The electrochemistry of Pt(azb)(ttcn)+ and Pt(phpy)(ttcn)+ (azb=azobenzene, phpy=2-phenyl pyridine) has been investigated with cyclic voltammetry, spectroelectrochemistry and bulk electrolysis. These studies are consistent with a two-electron oxidation of the platinum center in most of the instances. The dependence of the redox potential on KX supporting electrolyte (KX=KCl, KBr and KI) suggests the involvement of the halide ion in the redox chemistry or in the formation of the oxidized complex. The cyclic voltammograms recorded after the electrochemical oxidation confirm that the metal complex does not undergo a significant decomposition during the time scale of the oxidation processes.
This Pt(chelate)(ttcn)n+; metal complex architecture also has been extended to synthesize platinum dimer complexes with Schiff-base bridging ligands. Three novel platinum ttcn monomer complexes, Pt(PTPI)(ttcn)2+ (1), Pt(PTPA)(ttcn)2+ (2) and Pt(PPA)(ttcn)2+ (3) and three dimer complexes, [Pt2(µ-bpcd)(ttcn)2]4+ (4), [Pt2(µ-bpbd)(ttcn)2]4+ (5) and [Pt2(µ-PBP)(ttcn)2]4+ (6) have been synthesized and fully characterized. In contrast to the reported synthetic route followed to synthesize 1-5, the dimer 6 was synthesized starting with Pt(ttcn)Cl2 and reacting the dechlorinated complex with half equivalent of the PBP ligand to avoid the hydrolysis of one imine bond. Moreover, it was observed that there is a wide variation in reversibility of electrochemistry of complexes 1-6, depending on the nature of the substituents attached to the pyridine carboxaldiimine/2-picolinamine nitrogen in oppose to the nearly reversible electrochemistry reported with similar aryl imine complexes. Among the dimer complexes 4-6, only 6 with a delocalized bridging ligand, showed an electrochemical communication between the two metal centers in cyclic voltammetry.

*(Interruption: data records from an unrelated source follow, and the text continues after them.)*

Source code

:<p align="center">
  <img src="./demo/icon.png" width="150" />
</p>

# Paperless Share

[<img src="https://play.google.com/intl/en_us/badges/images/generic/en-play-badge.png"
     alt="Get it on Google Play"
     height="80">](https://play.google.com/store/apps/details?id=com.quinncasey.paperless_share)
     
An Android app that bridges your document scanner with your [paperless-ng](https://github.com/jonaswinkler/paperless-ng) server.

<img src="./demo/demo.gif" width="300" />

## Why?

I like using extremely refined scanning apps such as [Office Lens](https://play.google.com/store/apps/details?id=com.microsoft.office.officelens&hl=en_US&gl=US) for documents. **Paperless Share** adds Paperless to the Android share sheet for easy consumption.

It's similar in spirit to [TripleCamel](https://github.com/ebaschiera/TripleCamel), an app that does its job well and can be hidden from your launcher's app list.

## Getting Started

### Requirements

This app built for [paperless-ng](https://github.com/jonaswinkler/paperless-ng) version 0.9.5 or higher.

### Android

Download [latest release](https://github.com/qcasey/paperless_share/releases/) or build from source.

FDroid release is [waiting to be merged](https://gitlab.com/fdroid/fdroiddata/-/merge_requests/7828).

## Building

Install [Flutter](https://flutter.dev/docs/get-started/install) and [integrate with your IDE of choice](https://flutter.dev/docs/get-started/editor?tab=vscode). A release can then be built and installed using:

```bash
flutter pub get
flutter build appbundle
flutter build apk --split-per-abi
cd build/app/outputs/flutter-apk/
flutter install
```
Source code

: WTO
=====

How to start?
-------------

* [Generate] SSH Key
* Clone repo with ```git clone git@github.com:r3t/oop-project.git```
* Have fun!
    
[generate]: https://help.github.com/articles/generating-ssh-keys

The findings from this work are expected to provide guidelines for designing two-electron reagents and to investigate their electron transfer rate constants and redox potentials. This knowledge is potentially valuable in rational design of catalysts. The studies reported here on dimer complexes with platinum ttcn moiety are especially interesting as they provide fundamental knowledge about covalently coupling two platinum centers to form dimers capable of releasing four-electrons at a given potential.